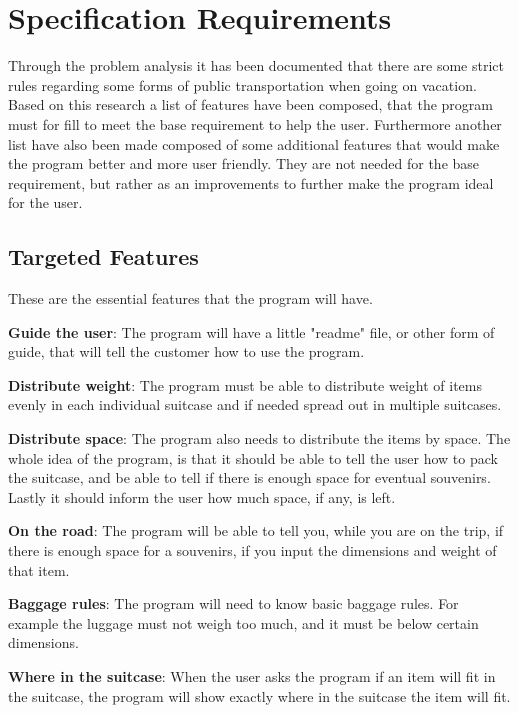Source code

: \section{Specification Requirements}
\label{sec:Spec}
Through the problem analysis it has been documented that there are some strict rules regarding some forms of public transportation when going on vacation. Based on this research a list of features have been composed, that the program must for fill to meet the base requirement to help the user.
Furthermore another list have also been made composed of some additional features that would make the program better and more user friendly. They are not needed for the base requirement, but rather as an improvements to further make the program ideal for the user.

\subsection{Targeted Features}
These are the essential features that the program will have.\newline

\textbf{Guide the user}:
The program will have a little "readme" file, or other form of guide, that will tell the customer how to use the program.
\newline

\textbf{Distribute weight}:
The program must be able to distribute weight of items evenly in each individual suitcase and if needed spread out in multiple suitcases.
\newline

\textbf{Distribute space}:
The program also needs to distribute the items by space. The whole idea of the program, is that it should be able to tell the user how to pack the suitcase, and be able to tell if there is enough space for eventual souvenirs. Lastly it should inform the user how much space, if any, is left.
\newline

\textbf{On the road}:
The program will be able to tell you, while you are on the trip, if there is enough space for a souvenirs, if you input the dimensions and weight of that item.
\newline

\textbf{Baggage rules}:
The program will need to know basic baggage rules. For example the luggage must not weigh too much, and it must be below certain dimensions.
\newline

\textbf{Where in the suitcase}:
When the user asks the program if an item will fit in the suitcase, the program will show exactly where in the suitcase the item will fit.
\newline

* [EXERCISE BRIEF]:
Your reply should be a verbatim retyping of the lines from the one that holds "When the user" through the last line of the entries.

* [FINAL ANSWER]:
When the user asks the program if an item will fit in the suitcase, the program will show exactly where in the suitcase the item will fit.
\newline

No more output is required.